Step 2: pass to ggproto

StatPolygonstate <- ggplot2::ggproto(`_class` = "StatPolygonstate",
                                  `_inherit` = ggplot2::Stat,
                                  required_aes = c("state"),
                                  compute_panel = compute_state#,
                                   # setup_data = my_setup_data
                                  # default_aes = aes(group = after_stat(state))
                                  )

Step 3: write geom_* function

geom_polygon_state <- function(
  mapping = NULL,
  data = NULL,
  position = "identity",
  na.rm = FALSE,
  show.legend = NA,
  inherit.aes = TRUE, ...) {
  ggplot2::layer(
    stat = StatPolygonstate,  # proto object from step 2
    geom = ggplot2::GeomPolygon,  # inherit other behavior
    data = data,
    mapping = mapping,
    position = position,
    show.legend = show.legend,
    inherit.aes = inherit.aes,
    params = list(na.rm = na.rm, ...)
  )
}

step 4: test geom_* function, celebrate!

StatePopulation %>% 
  mutate(region = as.factor(region)) %>% 
ggplot(data = .) + 
  aes(state = region, # state indicates position instead of x and y 
      fill = population) +
  geom_polygon_state() + 
  coord_map() + 
  geom_polygon_state(data = . %>% 
                       filter(region == "alabama"),
                     fill = "darkred" ) + 
  coord_map(projection = "orthographic", 
            orientation = c(41, -74, 0))
## Coordinate system already present. Adding new coordinate system, which will replace the existing one.
## Joining, by = c("state", "group")
## Joining, by = c("state", "group")

Step 5: What’s not working and taking a break.

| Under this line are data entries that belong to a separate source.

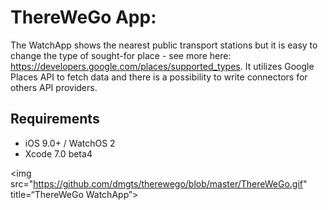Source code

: ThereWeGo App:
=========
The WatchApp shows the nearest public transport stations but it is easy to change the type of sought-for place - see more here: https://developers.google.com/places/supported_types. It utilizes Google Places API to fetch data and there is a possibility to write connectors for others API providers.

## Requirements

- iOS 9.0+ / WatchOS 2
- Xcode 7.0 beta4

<img src="https://github.com/dmgts/therewego/blob/master/ThereWeGo.gif" title=“ThereWeGo WatchApp”>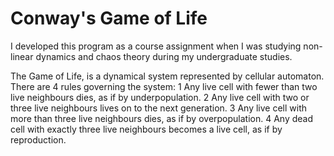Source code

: # Conway's Game of Life

I developed this program as a course assignment when I was studying non-linear dynamics and chaos theory during my undergraduate studies.

The Game of Life, is a dynamical system represented by cellular automaton. There are 4 rules governing the system:
1 Any live cell with fewer than two live neighbours dies, as if by underpopulation.
2 Any live cell with two or three live neighbours lives on to the next generation.
3 Any live cell with more than three live neighbours dies, as if by overpopulation.
4 Any dead cell with exactly three live neighbours becomes a live cell, as if by reproduction.
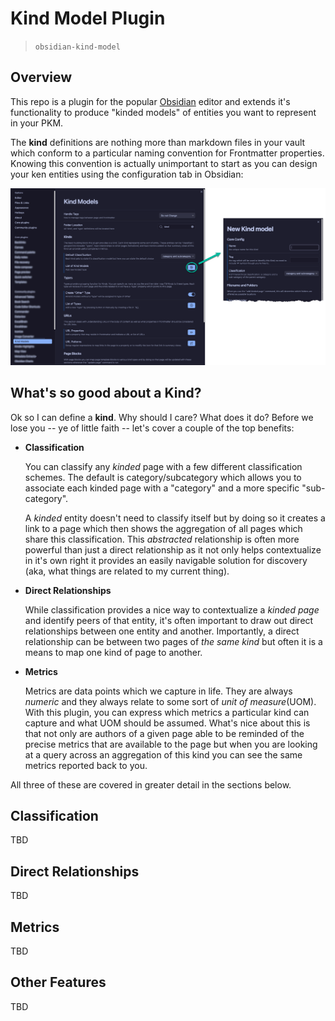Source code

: # Kind Model Plugin

> `obsidian-kind-model`

## Overview

This repo is a plugin for the popular [Obsidian](https://obsidian.md) editor and extends it's functionality to produce "kinded models" of entities you want to represent in your PKM.

The **kind** definitions are nothing more than markdown files in your vault which conform to a particular naming convention for Frontmatter properties. Knowing this convention is actually unimportant to start as you can design your ken entities using the configuration tab in Obsidian:

![modal config](./kind-model-config.png)

## What's so good about a Kind?

Ok so I can define a **kind**. Why should I care? What does it do? Before we lose you -- ye of little faith -- let's cover a couple of the top benefits:

- **Classification**

  You can classify any _kinded_ page with a few different classification schemes. The default is category/subcategory which allows you to associate each kinded page with a "category" and a more specific "sub-category".

  A _kinded_ entity doesn't need to classify itself but by doing so it creates a link to a page which then shows the aggregation of all pages which share this classification. This _abstracted_ relationship is often more powerful than just a direct relationship as it not only helps contextualize in it's own right it provides an easily navigable solution for discovery (aka, what things are related to my current thing).

- **Direct Relationships**

  While classification provides a nice way to contextualize a _kinded page_ and identify peers of that entity, it's often important to draw out direct relationships between one entity and another. Importantly, a direct relationship can be between two pages of _the same kind_ but often it is a means to map one kind of page to another.

- **Metrics**

  Metrics are data points which we capture in life. They are always _numeric_ and they always relate to some sort of _unit of measure_(UOM). With this plugin, you can express which metrics a particular kind can capture and what UOM should be assumed. What's nice about this is that not only are authors of a given page able to be reminded of the precise metrics that are available to the page but when you are looking at a query across an aggregation of this kind you can see the same metrics reported back to you.

All three of these are covered in greater detail in the sections below.

## Classification

TBD

## Direct Relationships

TBD

## Metrics

TBD

## Other Features

TBD
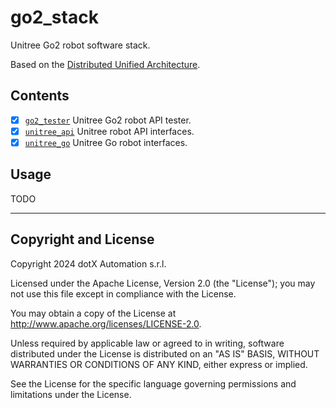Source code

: # go2_stack

Unitree Go2 robot software stack.

Based on the [Distributed Unified Architecture](dua-template.md).

## Contents

- [x] [`go2_tester`](src/go2_tester/) Unitree Go2 robot API tester.
- [x] [`unitree_api`](src/unitree_api/) Unitree robot API interfaces.
- [x] [`unitree_go`](src/unitree_go/) Unitree Go robot interfaces.

## Usage

TODO

---

## Copyright and License

Copyright 2024 dotX Automation s.r.l.

Licensed under the Apache License, Version 2.0 (the "License"); you may not use this file except in compliance with the License.

You may obtain a copy of the License at <http://www.apache.org/licenses/LICENSE-2.0>.

Unless required by applicable law or agreed to in writing, software distributed under the License is distributed on an "AS IS" BASIS, WITHOUT WARRANTIES OR CONDITIONS OF ANY KIND, either express or implied.

See the License for the specific language governing permissions and limitations under the License.
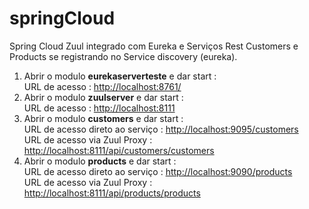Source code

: # springCloud
Spring Cloud Zuul integrado com Eureka e Serviços Rest Customers e Products se registrando no Service discovery (eureka).


<ol>
  <li>Abrir o modulo <b>eurekaserverteste</b> e dar start : <br>
    URL  de acesso :  <a href="http://localhost:8761/">http://localhost:8761/</a> 
  </li>
     
  
  <li>Abrir o modulo <b>zuulserver</b> e dar start :  <br>
    URL  de acesso : <a href="http://localhost:8111">http://localhost:8111</a>    
  </li>

  
  
  <li>Abrir o modulo <b>customers</b> e dar start :  <br>
    URL de acesso direto ao serviço : <a href="http://localhost:9095/customers">http://localhost:9095/customers </a> <br>
    URL  de acesso via Zuul Proxy  : <a href="http://localhost:8111/api/customers/customers">http://localhost:8111/api/customers/customers </a>    
  </li>


  <li>Abrir o modulo <b>products</b> e dar start :    <br>
    URL de acesso direto ao serviço : <a href="http://localhost:9090/products">http://localhost:9090/products </a>    <br>
    URL  de acesso via Zuul Proxy  : <a href="http://localhost:8111/api/products/products">http://localhost:8111/api/products/products</a>    
  </li>

  
  
</ol>  





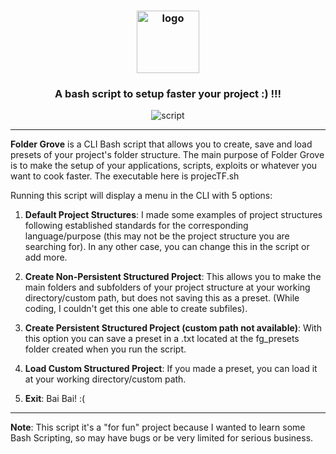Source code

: <h3 align="center"><img src="https://img.freepik.com/premium-vector/pixel-art-illustration-folder-icon-pixelated-folder-folder-office-icon-landmark_1038602-564.jpg?w=740" alt="logo" height="100px"></h3>
<h3 align="center">A bash script to setup faster your project :) !!!</h3>

<p align="center"><img src="https://github.com/purgemebaby/Folder-Grove/assets/158496347/17707d9c-93d0-4ff2-b413-b25092841c1b" alt="script"></p>

---

</p>

__Folder Grove__ is a CLI Bash script that allows you to create, save and load presets of your project's folder structure. The main purpose of Folder Grove is to make the setup of your applications, scripts, exploits or whatever you want to cook faster. The executable here is projecTF.sh

Running this script will display a menu in the CLI with 5 options:

1) __Default Project Structures__: I made some examples of project structures following established standards for the corresponding language/purpose (this may not be the project structure you are searching for). In any other case, you can change this in the script or add more.

2) __Create Non-Persistent Structured Project__: This allows you to make the main folders and subfolders of your project structure at your working directory/custom path, but does not saving this as a preset. (While coding, I couldn't get this one able to create subfiles).

3) __Create Persistent Structured Project (custom path not available)__: With this option you can save a preset in a <name>.txt located at the fg_presets folder created when you run the script.

4) __Load Custom Structured Project__: If you made a preset, you can load it at your working directory/custom path.

5) __Exit__: Bai Bai! :(
---

__Note__: This script it's a "for fun" project because I wanted to learn some Bash Scripting, so may have bugs or be very limited for serious business.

  1. Not sure what’s going on w/ merge so that we only get the 4 states.
  2. state = var, var must be factor (not character). I’ve seen this before and I’d like that not to be the case, but fine for now.
  3. We are celebrating in spite of 1 and 2! And putting aside.
StatePopulation %>% distinct(region) %>% pull()
##  [1] "alabama"        "alaska"         "arizona"        "arkansas"      
##  [5] "california"     "colorado"       "connecticut"    "delaware"      
##  [9] "florida"        "georgia"        "hawaii"         "idaho"         
## [13] "illinois"       "indiana"        "iowa"           "kansas"        
## [17] "kentucky"       "louisiana"      "maine"          "maryland"      
## [21] "massachusetts"  "michigan"       "minnesota"      "mississippi"   
## [25] "missouri"       "montana"        "nebraska"       "nevada"        
## [29] "new hampshire"  "new jersey"     "new mexico"     "new york"      
## [33] "north carolina" "north dakota"   "ohio"           "oklahoma"      
## [37] "oregon"         "pennsylvania"   "rhode island"   "south carolina"
## [41] "south dakota"   "tennessee"      "texas"          "utah"          
## [45] "vermont"        "virginia"       "washington"     "west virginia" 
## [49] "wisconsin"      "wyoming"

0 County

AllCounty <- map_data("county")
ggplot() + geom_polygon( data=AllCounty, aes(x=long, y=lat, group=group),
                color="darkblue", fill="lightblue", size = .1 ) +
  
          geom_polygon( data=MainStates, aes(x=long, y=lat, group=group),
                color="black", fill="lightblue",  size = 1, alpha = .3)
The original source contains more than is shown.